==== Records supplied

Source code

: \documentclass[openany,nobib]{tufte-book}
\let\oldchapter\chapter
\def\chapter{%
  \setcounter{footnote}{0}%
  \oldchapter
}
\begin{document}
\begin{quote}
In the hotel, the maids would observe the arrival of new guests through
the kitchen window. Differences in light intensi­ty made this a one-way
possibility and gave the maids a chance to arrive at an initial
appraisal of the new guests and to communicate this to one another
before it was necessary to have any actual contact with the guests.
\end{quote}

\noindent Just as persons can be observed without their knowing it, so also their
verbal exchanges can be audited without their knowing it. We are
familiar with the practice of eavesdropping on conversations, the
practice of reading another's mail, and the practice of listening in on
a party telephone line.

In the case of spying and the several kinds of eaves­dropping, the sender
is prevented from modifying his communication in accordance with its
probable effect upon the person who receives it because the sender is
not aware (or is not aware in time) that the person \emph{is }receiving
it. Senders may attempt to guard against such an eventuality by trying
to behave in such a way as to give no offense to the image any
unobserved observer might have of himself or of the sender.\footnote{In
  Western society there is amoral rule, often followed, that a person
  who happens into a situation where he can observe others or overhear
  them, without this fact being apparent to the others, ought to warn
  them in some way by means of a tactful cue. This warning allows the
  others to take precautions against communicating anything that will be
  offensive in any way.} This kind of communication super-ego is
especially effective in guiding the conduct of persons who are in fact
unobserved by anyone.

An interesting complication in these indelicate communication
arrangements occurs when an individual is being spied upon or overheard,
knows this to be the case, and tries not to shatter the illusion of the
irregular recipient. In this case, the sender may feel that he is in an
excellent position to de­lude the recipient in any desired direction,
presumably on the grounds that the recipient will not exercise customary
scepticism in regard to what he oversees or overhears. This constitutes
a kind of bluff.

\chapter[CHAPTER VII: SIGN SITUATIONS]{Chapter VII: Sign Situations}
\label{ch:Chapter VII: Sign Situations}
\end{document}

========

[Problem requirements]
Would you set the entries down again, exactly as they were written?

[Result]
Source code

: \documentclass[openany,nobib]{tufte-book}
\let\oldchapter\chapter
\def\chapter{%
  \setcounter{footnote}{0}%
  \oldchapter
}
\begin{document}
\begin{quote}
In the hotel, the maids would observe the arrival of new guests through
the kitchen window. Differences in light intensi­ty made this a one-way
possibility and gave the maids a chance to arrive at an initial
appraisal of the new guests and to communicate this to one another
before it was necessary to have any actual contact with the guests.
\end{quote}

\noindent Just as persons can be observed without their knowing it, so also their
verbal exchanges can be audited without their knowing it. We are
familiar with the practice of eavesdropping on conversations, the
practice of reading another's mail, and the practice of listening in on
a party telephone line.

In the case of spying and the several kinds of eaves­dropping, the sender
is prevented from modifying his communication in accordance with its
probable effect upon the person who receives it because the sender is
not aware (or is not aware in time) that the person \emph{is }receiving
it. Senders may attempt to guard against such an eventuality by trying
to behave in such a way as to give no offense to the image any
unobserved observer might have of himself or of the sender.\footnote{In
  Western society there is amoral rule, often followed, that a person
  who happens into a situation where he can observe others or overhear
  them, without this fact being apparent to the others, ought to warn
  them in some way by means of a tactful cue. This warning allows the
  others to take precautions against communicating anything that will be
  offensive in any way.} This kind of communication super-ego is
especially effective in guiding the conduct of persons who are in fact
unobserved by anyone.

An interesting complication in these indelicate communication
arrangements occurs when an individual is being spied upon or overheard,
knows this to be the case, and tries not to shatter the illusion of the
irregular recipient. In this case, the sender may feel that he is in an
excellent position to de­lude the recipient in any desired direction,
presumably on the grounds that the recipient will not exercise customary
scepticism in regard to what he oversees or overhears. This constitutes
a kind of bluff.

\chapter[CHAPTER VII: SIGN SITUATIONS]{Chapter VII: Sign Situations}
\label{ch:Chapter VII: Sign Situations}
\end{document}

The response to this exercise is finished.